**WORK INSTRUCTION**: Transcribe the data below verbatim from the line with "endDate son tarihdir <br>" to the line with "Api kullanımı hakkında". Include both of those lines.

[Stored items from a collection]
====================

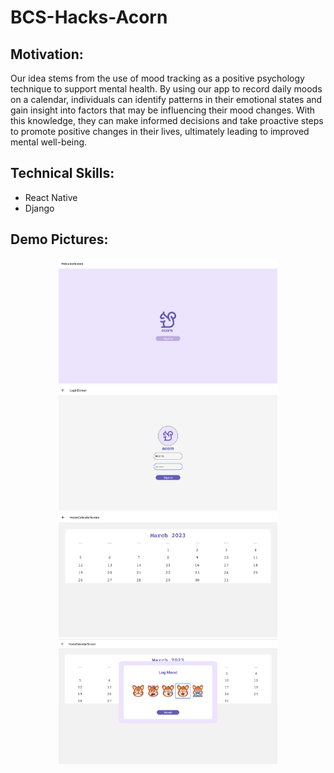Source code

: # BCS-Hacks-Acorn

## Motivation:
Our idea stems from the use of mood tracking as a positive psychology technique to support mental health. By using our app to record daily moods on a calendar, individuals can identify patterns in their emotional states and gain insight into factors that may be influencing their mood changes. With this knowledge, they can make informed decisions and take proactive steps to promote positive changes in their lives, ultimately leading to improved mental well-being.

## Technical Skills:
- React Native
- Django

## Demo Pictures:
<div align="center">
   <img src="Acorn/app/assets/demo_pics/demo1.png"  height=200><img src="Acorn/app/assets/demo_pics/demo2.png" height=200>
</div>
<div align="center">
   <img src="Acorn/app/assets/demo_pics/demo3.png"  height=200><img src="Acorn/app/assets/demo_pics/demo4.png" height=200>
</div>
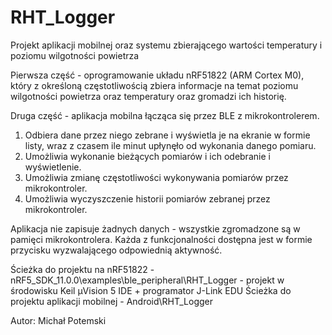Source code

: # RHT_Logger
Projekt aplikacji mobilnej oraz systemu zbierającego wartości temperatury i poziomu wilgotności powietrza 

Pierwsza część  - oprogramowanie układu nRF51822 (ARM Cortex M0), który z określoną częstotliwością zbiera informacje na temat poziomu wilgotności powietrza oraz temperatury oraz gromadzi ich historię. 

Druga część - aplikacja mobilna łącząca się przez BLE z  mikrokontrolerem. 
1. Odbiera dane przez niego zebrane i wyświetla je na ekranie w formie listy, wraz z czasem ile minut upłynęło od wykonania danego pomiaru.
2. Umożliwia wykonanie bieżących pomiarów i ich odebranie i wyświetlenie.
3. Umożliwia zmianę częstotliwości wykonywania pomiarów przez mikrokontroler.
4. Umożliwia wyczyszczenie historii pomiarów zebranej przez mikrokontroler.

Aplikacja nie zapisuje żadnych danych - wszystkie zgromadzone są w pamięci mikrokontrolera.
Każda z funkcjonalności dostępna jest w formie przycisku wyzwalającego odpowiednią aktywność.
  
Ścieżka do projektu na nRF51822 - nRF5_SDK_11.0.0\examples\ble_peripheral\RHT_Logger - projekt w środowisku Keil µVision 5 IDE + programator J-Link EDU
Ścieżka do projektu aplikacji mobilnej - Android\RHT_Logger

Autor: Michał Potemski
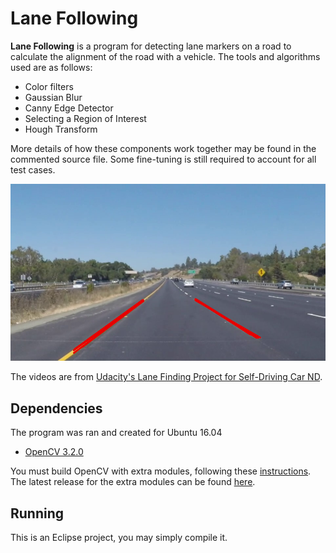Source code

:# Lane Following

**Lane Following** is a program for detecting lane markers on a road to calculate the alignment of the road with a vehicle. The tools and algorithms used are as follows:

* Color filters
* Gaussian Blur
* Canny Edge Detector
* Selecting a Region of Interest
* Hough Transform

More details of how these components work together may be found in the commented source file. Some fine-tuning is still required to account for all test cases.

<p align="center"> 
<img src="https://github.com/k22jung/lane-follow/blob/master/samples/sample_yellow.png">
</p>

The videos are from [Udacity's Lane Finding Project for Self-Driving Car ND](https://github.com/udacity/CarND-LaneLines-P1).
 

## Dependencies

The program was ran and created for Ubuntu 16.04
- [OpenCV 3.2.0](http://opencv.org/releases.html)

You must build OpenCV with extra modules, following these [instructions](https://github.com/opencv/opencv_contrib). The latest release for the extra modules can be found [here](https://github.com/opencv/opencv_contrib/releases).

## Running

This is an Eclipse project, you may simply compile it.





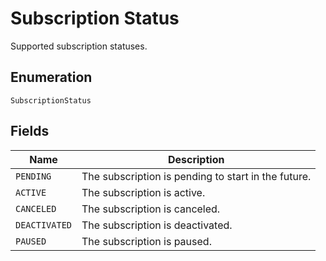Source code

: 
# Subscription Status

Supported subscription statuses.

## Enumeration

`SubscriptionStatus`

## Fields

| Name | Description |
|  --- | --- |
| `PENDING` | The subscription is pending to start in the future. |
| `ACTIVE` | The subscription is active. |
| `CANCELED` | The subscription is canceled. |
| `DEACTIVATED` | The subscription is deactivated. |
| `PAUSED` | The subscription is paused. |


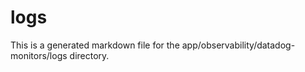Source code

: # logs
This is a generated markdown file for the app/observability/datadog-monitors/logs directory.

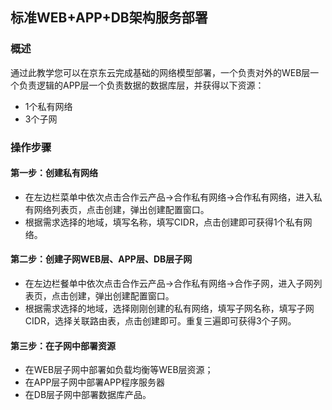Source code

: ## **标准WEB+APP+DB架构服务部署**

### **概述**

通过此教学您可以在京东云完成基础的网络模型部署，一个负责对外的WEB层一个负责逻辑的APP层一个负责数据的数据库层，并获得以下资源：

- 1个私有网络
- 3个子网



### **操作步骤**

#### **第一步：创建私有网络**

- 在左边栏菜单中依次点击合作云产品->合作私有网络->合作私有网络，进入私有网络列表页，点击创建，弹出创建配置窗口。
- 根据需求选择的地域，填写名称，填写CIDR，点击创建即可获得1个私有网络。



#### **第二步：创建子网WEB层、APP层、DB层子网**

- 在左边栏餐单中依次点击合作云产品->合作私有网络->合作子网，进入子网列表页，点击创建，弹出创建配置窗口。
- 根据需求选择的地域，选择刚刚创建的私有网络，填写子网名称，填写子网CIDR，选择关联路由表，点击创建即可。重复三遍即可获得3个子网。

#### **第三步：在子网中部署资源**

- 在WEB层子网中部署如负载均衡等WEB层资源；
- 在APP层子网中部署APP程序服务器
- 在DB层子网中部署数据库产品。
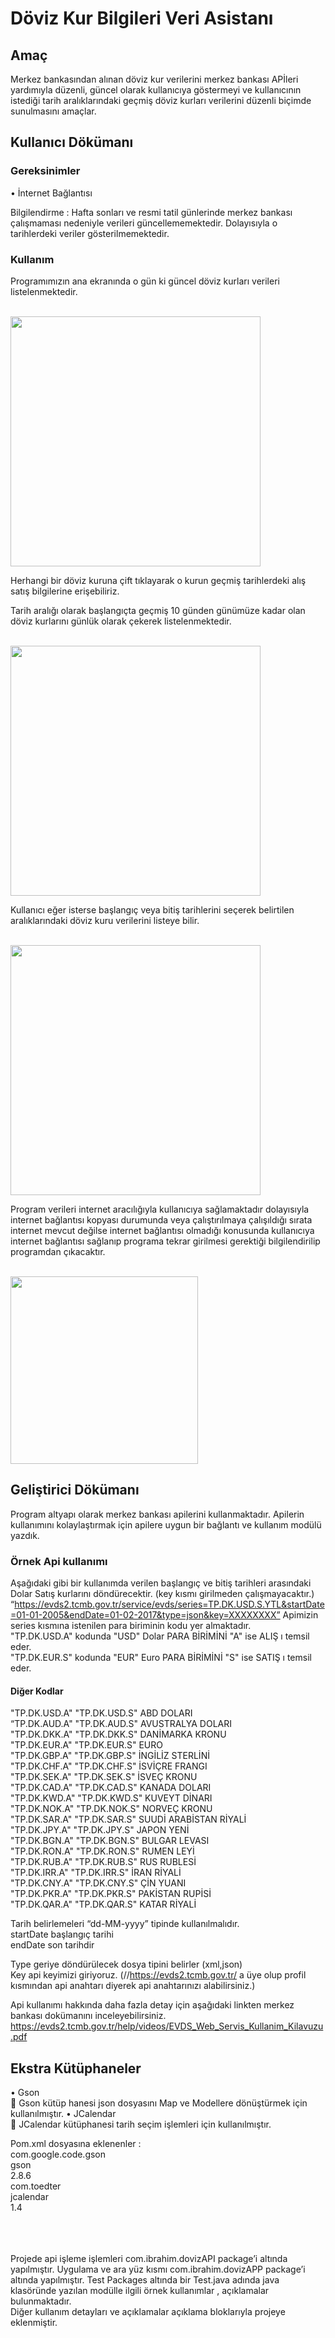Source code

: # Döviz Kur Bilgileri Veri Asistanı
## Amaç 
Merkez bankasından alınan döviz kur verilerini merkez bankası APİleri yardımıyla düzenli, güncel olarak kullanıcıya göstermeyi ve kullanıcının istediği tarih aralıklarındaki geçmiş döviz kurları verilerini düzenli biçimde sunulmasını amaçlar.

## Kullanıcı Dökümanı 

### Gereksinimler 
 •	İnternet Bağlantısı
 
 Bilgilendirme : Hafta sonları ve resmi tatil günlerinde merkez bankası çalışmaması nedeniyle verileri güncellememektedir. Dolayısıyla o tarihlerdeki veriler gösterilmemektedir.
 
 ### Kullanım
 Programımızın ana ekranında o gün ki güncel döviz kurları verileri listelenmektedir.
 
 <br>
<img src="https://i.ibb.co/pbMypTm/1.png" width="400"/>
<br>

Herhangi bir döviz kuruna çift tıklayarak o kurun geçmiş tarihlerdeki alış satış bilgilerine erişebiliriz.

Tarih aralığı olarak başlangıçta geçmiş 10 günden günümüze kadar olan döviz kurlarını günlük olarak çekerek listelenmektedir.

 <br>
<img src="https://i.ibb.co/Zzmthdh/2.png" width="400"/>
<br>

Kullanıcı eğer isterse başlangıç veya bitiş tarihlerini seçerek belirtilen aralıklarındaki döviz kuru verilerini listeye bilir.


 <br>
<img src="https://i.ibb.co/qNKh7Vt/3.png" width="400"/>
<br>

Program verileri internet aracılığıyla kullanıcıya sağlamaktadır dolayısıyla internet bağlantısı kopyası durumunda veya çalıştırılmaya çalışıldığı sırata internet mevcut değilse internet bağlantısı olmadığı konusunda kullanıcıya internet bağlantısı sağlanıp programa tekrar girilmesi gerektiği bilgilendirilip programdan çıkacaktır.

 <br>
<img src="https://i.ibb.co/3yCjNnP/4.png" width="300"/>
<br>

## Geliştirici Dökümanı 

Program altyapı olarak merkez bankası apilerini kullanmaktadır. Apilerin kullanımını kolaylaştırmak için apilere uygun bir bağlantı ve kullanım modülü yazdık.

### Örnek Api kullanımı 
Aşağıdaki gibi bir kullanımda verilen başlangıç ve bitiş tarihleri arasındaki Dolar Satış kurlarını döndürecektir. (key kısmı girilmeden çalışmayacaktır.)
“https://evds2.tcmb.gov.tr/service/evds/series=TP.DK.USD.S.YTL&startDate=01-01-2005&endDate=01-02-2017&type=json&key=XXXXXXXX”
Apimizin series kısmına istenilen para biriminin kodu yer almaktadır.  <br>
"TP.DK.USD.A" kodunda "USD" Dolar PARA BİRİMİNİ "A" ise ALIŞ ı temsil eder. <br>
"TP.DK.EUR.S" kodunda "EUR" Euro PARA BİRİMİNİ "S" ise SATIŞ ı temsil eder. <br>

#### Diğer Kodlar

"TP.DK.USD.A"   "TP.DK.USD.S"   ABD DOLARI <br>
“TP.DK.AUD.A"   "TP.DK.AUD.S"   AVUSTRALYA DOLARI <br>
"TP.DK.DKK.A"   "TP.DK.DKK.S"   DANİMARKA KRONU <br>
 "TP.DK.EUR.A"   "TP.DK.EUR.S"   EURO <br>
 "TP.DK.GBP.A"   "TP.DK.GBP.S"   İNGİLİZ STERLİNİ <br>
 "TP.DK.CHF.A"   "TP.DK.CHF.S"   İSVİÇRE FRANGI <br>
 "TP.DK.SEK.A"   "TP.DK.SEK.S"   İSVEÇ KRONU <br>
 "TP.DK.CAD.A"   "TP.DK.CAD.S"   KANADA DOLARI <br>
 "TP.DK.KWD.A"   "TP.DK.KWD.S"   KUVEYT DİNARI <br>
 "TP.DK.NOK.A"   "TP.DK.NOK.S"   NORVEÇ KRONU <br>
 "TP.DK.SAR.A"   "TP.DK.SAR.S"   SUUDİ ARABİSTAN RİYALİ <br>
 "TP.DK.JPY.A"   "TP.DK.JPY.S"   JAPON YENİ <br>
 "TP.DK.BGN.A"   "TP.DK.BGN.S"   BULGAR LEVASI <br>
 "TP.DK.RON.A"   "TP.DK.RON.S"   RUMEN LEYİ <br>
 "TP.DK.RUB.A"   "TP.DK.RUB.S"   RUS RUBLESİ <br>
 "TP.DK.IRR.A"   "TP.DK.IRR.S"   İRAN RİYALİ <br>
 "TP.DK.CNY.A"   "TP.DK.CNY.S"   ÇİN YUANI <br>
 "TP.DK.PKR.A"   "TP.DK.PKR.S"   PAKİSTAN RUPİSİ <br>
 "TP.DK.QAR.A"   "TP.DK.QAR.S"   KATAR RİYALİ <br>


Tarih belirlemeleri “dd-MM-yyyy” tipinde kullanılmalıdır. <br>
startDate  başlangıç tarihi <br>
endDate son tarihdir <br>

Type geriye döndürülecek dosya tipini belirler (xml,json) <br>
Key api keyimizi giriyoruz. (//https://evds2.tcmb.gov.tr/   a üye olup profil kısmından api anahtarı diyerek api anahtarınızı alabilirsiniz.)

Api kullanımı hakkında daha fazla detay için aşağıdaki linkten merkez bankası dokümanını inceleyebilirsiniz.
https://evds2.tcmb.gov.tr/help/videos/EVDS_Web_Servis_Kullanim_Kilavuzu.pdf


## Ekstra Kütüphaneler
•	 Gson <br>
	Gson kütüp hanesi json dosyasını Map ve Modellere dönüştürmek için kullanılmıştır.
•	JCalendar <br>
	JCalendar kütüphanesi tarih seçim işlemleri için kullanılmıştır.

Pom.xml dosyasına eklenenler : <br>
<dependencies> 
        <dependency> 
             <groupId>com.google.code.gson</groupId> <br>
             <artifactId>gson</artifactId> <br>
             <version>2.8.6</version> <br>
        </dependency>
        <dependency> 
            <groupId>com.toedter</groupId> <br>
            <artifactId>jcalendar</artifactId> <br>
            <version>1.4</version> <br>
        </dependency> <br>
   </dependencies> <br>

 <br>
Projede api işleme işlemleri  com.ibrahim.dovizAPI  package’i altında yapılmıştır. 
Uygulama ve ara yüz kısmı com.ibrahim.dovizAPP package’i altında yapılmıştır.
Test Packages altında bir Test.java adında java klasöründe yazılan modülle ilgili örnek kullanımlar , açıklamalar bulunmaktadır.
<br>
Diğer kullanım detayları ve açıklamalar açıklama bloklarıyla projeye eklenmiştir.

====================

**EXERCISE ANSWER**:
endDate son tarihdir <br>

Type geriye döndürülecek dosya tipini belirler (xml,json) <br>
Key api keyimizi giriyoruz. (//https://evds2.tcmb.gov.tr/   a üye olup profil kısmından api anahtarı diyerek api anahtarınızı alabilirsiniz.)

Api kullanımı hakkında daha fazla detay için aşağıdaki linkten merkez bankası dokümanını inceleyebilirsiniz.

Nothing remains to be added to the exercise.